▸ **Task directions**
Reproduce each line from the records that holds "Hello".

┌─ Input data

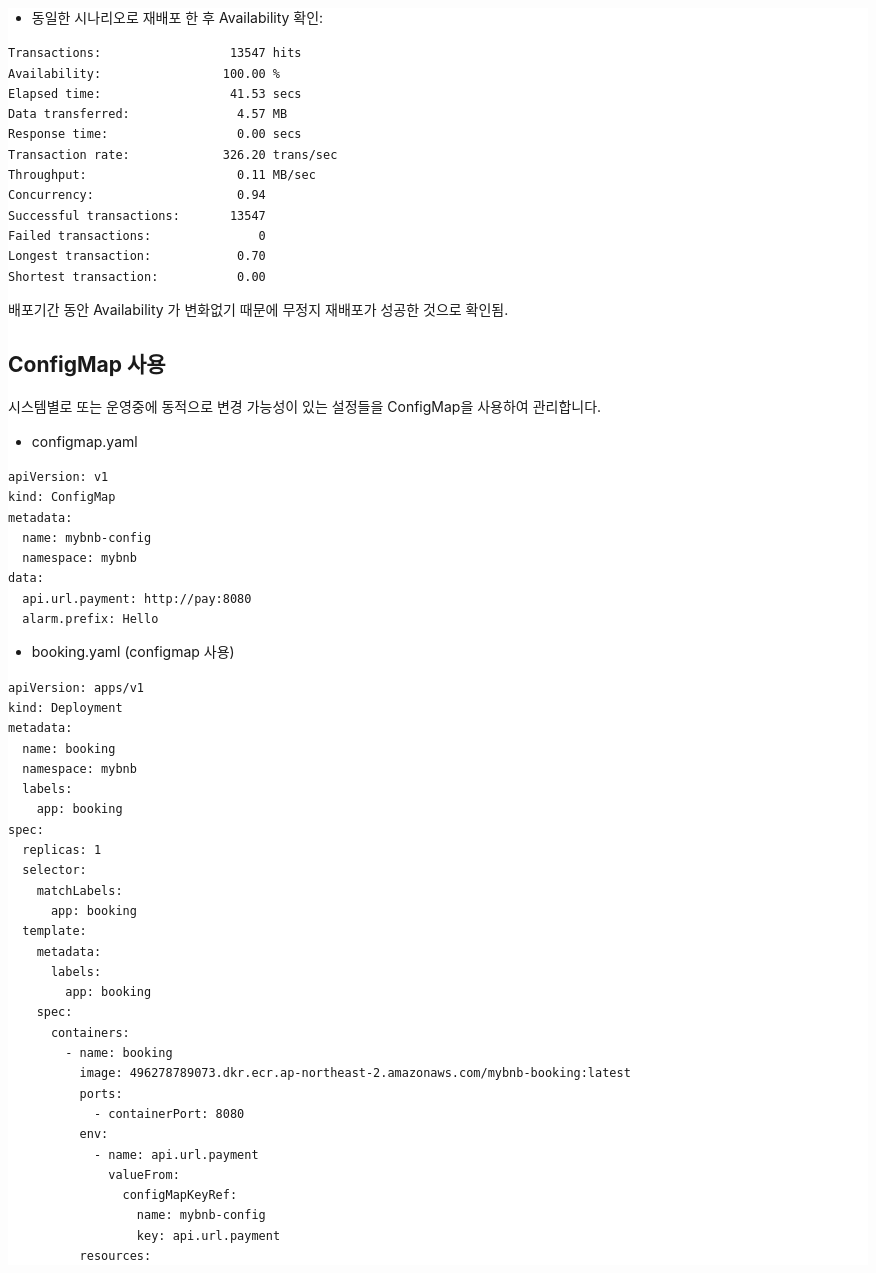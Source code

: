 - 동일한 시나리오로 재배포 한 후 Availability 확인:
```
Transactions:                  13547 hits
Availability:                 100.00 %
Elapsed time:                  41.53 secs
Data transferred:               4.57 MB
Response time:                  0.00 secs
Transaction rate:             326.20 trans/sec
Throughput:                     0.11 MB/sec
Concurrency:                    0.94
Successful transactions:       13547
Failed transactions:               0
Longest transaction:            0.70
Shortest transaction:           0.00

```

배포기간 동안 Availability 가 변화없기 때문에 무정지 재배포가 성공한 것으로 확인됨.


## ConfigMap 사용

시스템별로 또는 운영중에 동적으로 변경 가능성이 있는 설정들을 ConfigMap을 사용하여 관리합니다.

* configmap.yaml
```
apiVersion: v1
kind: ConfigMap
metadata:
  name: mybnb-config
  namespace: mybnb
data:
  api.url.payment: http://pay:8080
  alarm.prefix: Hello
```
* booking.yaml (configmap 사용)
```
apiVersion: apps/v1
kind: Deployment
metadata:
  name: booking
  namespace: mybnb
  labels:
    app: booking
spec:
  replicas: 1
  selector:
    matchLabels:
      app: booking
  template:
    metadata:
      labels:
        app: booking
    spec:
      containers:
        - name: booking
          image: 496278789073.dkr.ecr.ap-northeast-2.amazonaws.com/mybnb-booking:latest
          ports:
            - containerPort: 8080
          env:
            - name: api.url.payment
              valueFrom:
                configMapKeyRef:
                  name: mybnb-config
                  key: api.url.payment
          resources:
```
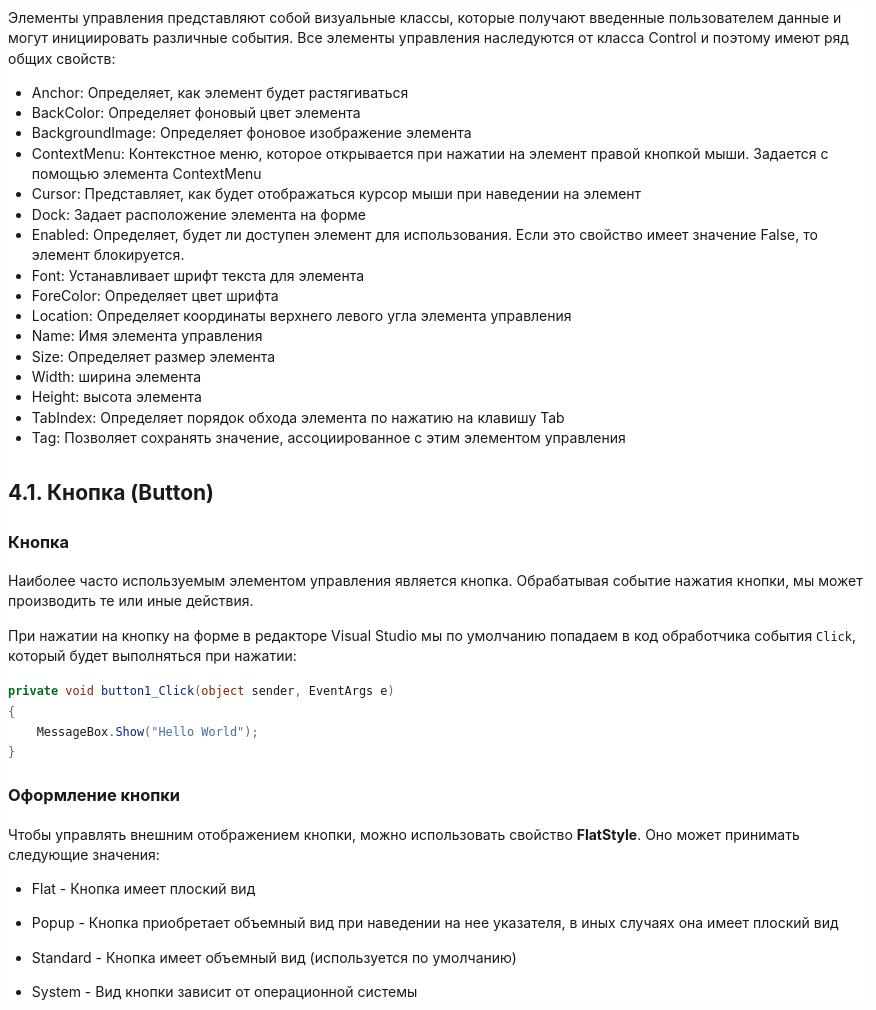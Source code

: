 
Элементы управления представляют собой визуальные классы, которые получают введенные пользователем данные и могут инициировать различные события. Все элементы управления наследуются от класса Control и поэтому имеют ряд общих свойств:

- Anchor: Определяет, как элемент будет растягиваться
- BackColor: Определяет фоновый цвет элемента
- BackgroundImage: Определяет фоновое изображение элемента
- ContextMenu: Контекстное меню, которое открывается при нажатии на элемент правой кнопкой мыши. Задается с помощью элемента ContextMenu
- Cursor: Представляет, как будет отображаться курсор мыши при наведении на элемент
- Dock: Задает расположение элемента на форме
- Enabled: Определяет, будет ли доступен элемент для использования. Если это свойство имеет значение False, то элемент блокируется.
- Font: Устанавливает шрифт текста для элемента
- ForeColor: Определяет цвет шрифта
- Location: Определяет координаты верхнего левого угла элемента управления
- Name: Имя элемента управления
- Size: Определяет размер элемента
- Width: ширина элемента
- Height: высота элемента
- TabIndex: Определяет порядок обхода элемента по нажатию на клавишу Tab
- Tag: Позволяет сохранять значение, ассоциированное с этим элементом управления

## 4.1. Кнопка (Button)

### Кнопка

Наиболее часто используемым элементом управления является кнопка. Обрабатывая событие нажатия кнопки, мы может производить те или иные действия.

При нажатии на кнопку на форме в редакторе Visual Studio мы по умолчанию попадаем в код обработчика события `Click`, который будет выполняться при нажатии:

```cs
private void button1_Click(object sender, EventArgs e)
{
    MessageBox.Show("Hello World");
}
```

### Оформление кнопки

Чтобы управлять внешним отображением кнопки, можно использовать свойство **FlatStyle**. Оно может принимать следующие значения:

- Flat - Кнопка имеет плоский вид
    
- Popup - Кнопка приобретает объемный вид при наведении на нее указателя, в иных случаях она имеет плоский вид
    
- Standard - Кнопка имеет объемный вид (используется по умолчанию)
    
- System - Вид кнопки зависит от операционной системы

└─

▸ **Response for this exercise**
  alarm.prefix: Hello
    MessageBox.Show("Hello World");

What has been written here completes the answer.